- What you will do
Please reproduce all of the data exactly as it appears, but skip the pictures.

Rendered images with source text
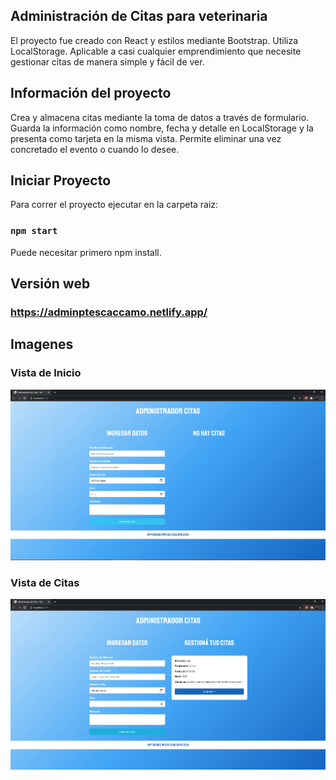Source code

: ## Administración de Citas para veterinaria
El proyecto fue creado con React y estilos mediante Bootstrap. Utiliza LocalStorage.
Aplicable a casi cualquier emprendimiento que necesite gestionar citas de manera simple y fácil de ver.

## Información del proyecto
Crea y almacena citas mediante la toma de datos a través de formulario.
Guarda la información como nombre, fecha y detalle en LocalStorage y la presenta como tarjeta en la misma vista.
Permite eliminar una vez concretado el evento o cuando lo desee.

## Iniciar Proyecto
Para correr el proyecto ejecutar en la carpeta raiz:
### `npm start`
Puede necesitar primero npm install.


## Versión web

### https://adminptescaccamo.netlify.app/

## Imagenes

### Vista de Inicio
![Alt text](./asset/Portada.png?raw=true "Portada")

### Vista de Citas
![Alt text](./asset/Citas.png?raw=true "Citas")



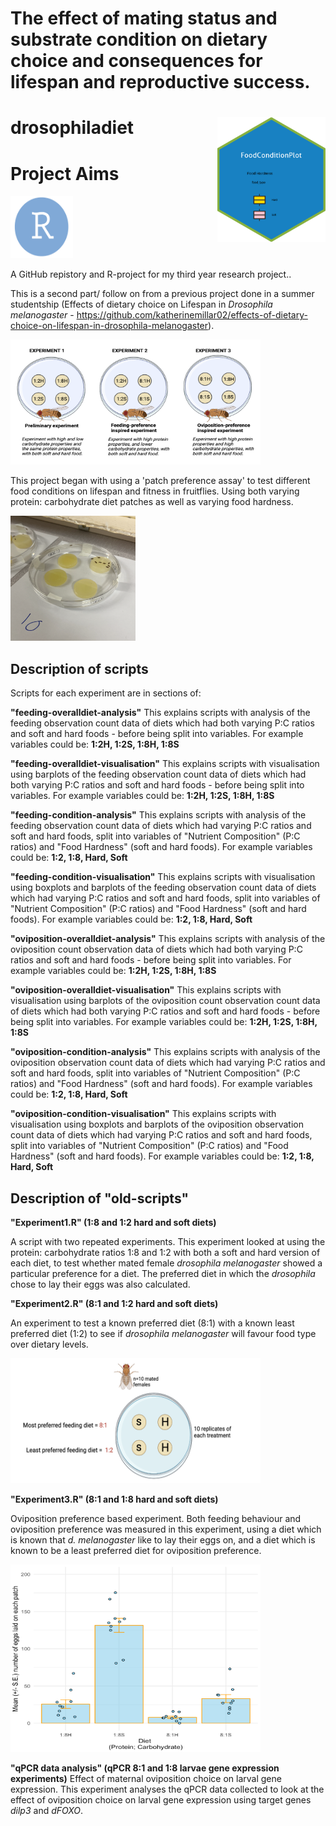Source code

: # The effect of mating status and substrate condition on dietary choice and consequences for lifespan and reproductive success.

# drosophiladiet <img src='images/ggplot2fh.png' align="right" height="200" />
 

# Project Aims 

<img title="droso pic" alt="drosopAlt text" src="/images/RLogo.png" width=100 height=100>

A GitHub repistory and R-project for my third year research project..

This is a second part/ follow on from a previous project done in a summer studentship (Effects of dietary choice on Lifespan in *Drosophila melanogaster* - https://github.com/katherinemillar02/effects-of-dietary-choice-on-lifespan-in-drosophila-melanogaster).

<img title="droso pic" alt="drosopAlt text" src="/images/experimentlayout.png" width=400 height=200>


This project began with using a 'patch preference assay' to test different food conditions on lifespan and fitness in fruitflies. Using both varying protein: carbohydrate diet patches as well as varying food hardness. 

<img title="droso pic" alt="drosopAlt text" src="/images/exp1assay.png" width=200 height=200>

## Description of scripts 

Scripts for each experiment are in sections of: 

**"feeding-overalldiet-analysis"**
This explains scripts with analysis of the feeding observation count data of diets which had both varying P:C ratios and soft and hard foods - before being split into variables. 
For example variables could be: **1:2H, 1:2S, 1:8H, 1:8S**

**"feeding-overalldiet-visualisation"**
This explains scripts with visualisation using barplots of the feeding observation count data of diets which had both varying P:C ratios and soft and hard foods - before being split into variables. 
For example variables could be: **1:2H, 1:2S, 1:8H, 1:8S**

**"feeding-condition-analysis"**
This explains scripts with analysis of the feeding observation count data of diets which had varying P:C ratios and soft and hard foods, split into variables of "Nutrient Composition" (P:C ratios)
and "Food Hardness" (soft and hard foods). 
For example variables could be: **1:2, 1:8, Hard, Soft**

**"feeding-condition-visualisation"**
This explains scripts with visualisation using boxplots and barplots of the feeding observation count data of diets which had varying P:C ratios and soft and hard foods, split into variables of "Nutrient Composition" (P:C ratios) and "Food Hardness" (soft and hard foods). 
For example variables could be: **1:2, 1:8, Hard, Soft**

**"oviposition-overalldiet-analysis"**
This explains scripts with analysis of the oviposition count observation data of diets which had both varying P:C ratios and soft and hard foods - before being split into variables. 
For example variables could be: **1:2H, 1:2S, 1:8H, 1:8S**

**"oviposition-overalldiet-visualisation"**
This explains scripts with visualisation using barplots of the oviposition count observation count data of diets which had both varying P:C ratios and soft and hard foods - before being split into variables. 
For example variables could be: **1:2H, 1:2S, 1:8H, 1:8S**

**"oviposition-condition-analysis"**
This explains scripts with analysis of the oviposition observation count data of diets which had varying P:C ratios and soft and hard foods, split into variables of "Nutrient Composition" (P:C ratios)
and "Food Hardness" (soft and hard foods). 
For example variables could be: **1:2, 1:8, Hard, Soft**

**"oviposition-condition-visualisation"**
This explains scripts with visualisation using boxplots and barplots of the oviposition observation count data of diets which had varying P:C ratios and soft and hard foods, split into variables of "Nutrient Composition" (P:C ratios) and "Food Hardness" (soft and hard foods). 
For example variables could be: **1:2, 1:8, Hard, Soft**


## Description of "old-scripts" 

**"Experiment1.R" (1:8 and 1:2 hard and soft diets)**

A script with two repeated experiments. This experiment looked at using the protein: carbohydrate ratios 1:8 and 1:2 with both a soft and hard version of each diet, to test whether mated female *drosophila melanogaster* showed a particular preference for a diet. 
The preferred diet in which the *drosophila* chose to lay their eggs was also calculated. 

**"Experiment2.R" (8:1 and 1:2 hard and soft diets)**

An experiment to test a known preferred diet (8:1) with a known least preferred diet (1:2) to see if *drosophila melanogaster* will favour food type over dietary levels. 

<img title="droso pic" alt="drosopAlt text" src="/images/drosophila.schematic.png" width=400 height=200>

**"Experiment3.R" (8:1 and 1:8 hard and soft diets)**

Oviposition preference based experiment.
Both feeding behaviour and oviposition preference was measured in this experiment, using a diet which is known that *d. melanogaster* like to lay their eggs on, and a diet which is known to be a least preferred diet for oviposition preference. 

<img title="droso pic" alt="drosopAlt text" src="/images/graphimage.png" width=400 height=300>

**"qPCR data analysis" (qPCR 8:1 and 1:8 larvae gene expression experiments)**
Effect of maternal oviposition choice on larval gene expression.  This experiment analyses the qPCR data collected to look at the effect of oviposition choice on larval gene expression using target genes *dilp3* and *dFOXO*.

- Response to the exercise
Source code

: ## Administración de Citas para veterinaria
El proyecto fue creado con React y estilos mediante Bootstrap. Utiliza LocalStorage.
Aplicable a casi cualquier emprendimiento que necesite gestionar citas de manera simple y fácil de ver.

## Información del proyecto
Crea y almacena citas mediante la toma de datos a través de formulario.
Guarda la información como nombre, fecha y detalle en LocalStorage y la presenta como tarjeta en la misma vista.
Permite eliminar una vez concretado el evento o cuando lo desee.

## Iniciar Proyecto
Para correr el proyecto ejecutar en la carpeta raiz:
### `npm start`
Puede necesitar primero npm install.


## Versión web

### https://adminptescaccamo.netlify.app/

## Imagenes

### Vista de Inicio
![Alt text](./asset/Portada.png?raw=true "Portada")

### Vista de Citas
![Alt text](./asset/Citas.png?raw=true "Citas")



Source code

: # The effect of mating status and substrate condition on dietary choice and consequences for lifespan and reproductive success.

# drosophiladiet <img src='images/ggplot2fh.png' align="right" height="200" />
 

# Project Aims 

<img title="droso pic" alt="drosopAlt text" src="/images/RLogo.png" width=100 height=100>

A GitHub repistory and R-project for my third year research project..

This is a second part/ follow on from a previous project done in a summer studentship (Effects of dietary choice on Lifespan in *Drosophila melanogaster* - https://github.com/katherinemillar02/effects-of-dietary-choice-on-lifespan-in-drosophila-melanogaster).

<img title="droso pic" alt="drosopAlt text" src="/images/experimentlayout.png" width=400 height=200>


This project began with using a 'patch preference assay' to test different food conditions on lifespan and fitness in fruitflies. Using both varying protein: carbohydrate diet patches as well as varying food hardness. 

<img title="droso pic" alt="drosopAlt text" src="/images/exp1assay.png" width=200 height=200>

## Description of scripts 

Scripts for each experiment are in sections of: 

**"feeding-overalldiet-analysis"**
This explains scripts with analysis of the feeding observation count data of diets which had both varying P:C ratios and soft and hard foods - before being split into variables. 
For example variables could be: **1:2H, 1:2S, 1:8H, 1:8S**

**"feeding-overalldiet-visualisation"**
This explains scripts with visualisation using barplots of the feeding observation count data of diets which had both varying P:C ratios and soft and hard foods - before being split into variables. 
For example variables could be: **1:2H, 1:2S, 1:8H, 1:8S**

**"feeding-condition-analysis"**
This explains scripts with analysis of the feeding observation count data of diets which had varying P:C ratios and soft and hard foods, split into variables of "Nutrient Composition" (P:C ratios)
and "Food Hardness" (soft and hard foods). 
For example variables could be: **1:2, 1:8, Hard, Soft**

**"feeding-condition-visualisation"**
This explains scripts with visualisation using boxplots and barplots of the feeding observation count data of diets which had varying P:C ratios and soft and hard foods, split into variables of "Nutrient Composition" (P:C ratios) and "Food Hardness" (soft and hard foods). 
For example variables could be: **1:2, 1:8, Hard, Soft**

**"oviposition-overalldiet-analysis"**
This explains scripts with analysis of the oviposition count observation data of diets which had both varying P:C ratios and soft and hard foods - before being split into variables. 
For example variables could be: **1:2H, 1:2S, 1:8H, 1:8S**

**"oviposition-overalldiet-visualisation"**
This explains scripts with visualisation using barplots of the oviposition count observation count data of diets which had both varying P:C ratios and soft and hard foods - before being split into variables. 
For example variables could be: **1:2H, 1:2S, 1:8H, 1:8S**

**"oviposition-condition-analysis"**
This explains scripts with analysis of the oviposition observation count data of diets which had varying P:C ratios and soft and hard foods, split into variables of "Nutrient Composition" (P:C ratios)
and "Food Hardness" (soft and hard foods). 
For example variables could be: **1:2, 1:8, Hard, Soft**

**"oviposition-condition-visualisation"**
This explains scripts with visualisation using boxplots and barplots of the oviposition observation count data of diets which had varying P:C ratios and soft and hard foods, split into variables of "Nutrient Composition" (P:C ratios) and "Food Hardness" (soft and hard foods). 
For example variables could be: **1:2, 1:8, Hard, Soft**


## Description of "old-scripts" 

**"Experiment1.R" (1:8 and 1:2 hard and soft diets)**

A script with two repeated experiments. This experiment looked at using the protein: carbohydrate ratios 1:8 and 1:2 with both a soft and hard version of each diet, to test whether mated female *drosophila melanogaster* showed a particular preference for a diet. 
The preferred diet in which the *drosophila* chose to lay their eggs was also calculated. 

**"Experiment2.R" (8:1 and 1:2 hard and soft diets)**

An experiment to test a known preferred diet (8:1) with a known least preferred diet (1:2) to see if *drosophila melanogaster* will favour food type over dietary levels. 

<img title="droso pic" alt="drosopAlt text" src="/images/drosophila.schematic.png" width=400 height=200>

**"Experiment3.R" (8:1 and 1:8 hard and soft diets)**

Oviposition preference based experiment.
Both feeding behaviour and oviposition preference was measured in this experiment, using a diet which is known that *d. melanogaster* like to lay their eggs on, and a diet which is known to be a least preferred diet for oviposition preference. 

<img title="droso pic" alt="drosopAlt text" src="/images/graphimage.png" width=400 height=300>

**"qPCR data analysis" (qPCR 8:1 and 1:8 larvae gene expression experiments)**
Effect of maternal oviposition choice on larval gene expression.  This experiment analyses the qPCR data collected to look at the effect of oviposition choice on larval gene expression using target genes *dilp3* and *dFOXO*.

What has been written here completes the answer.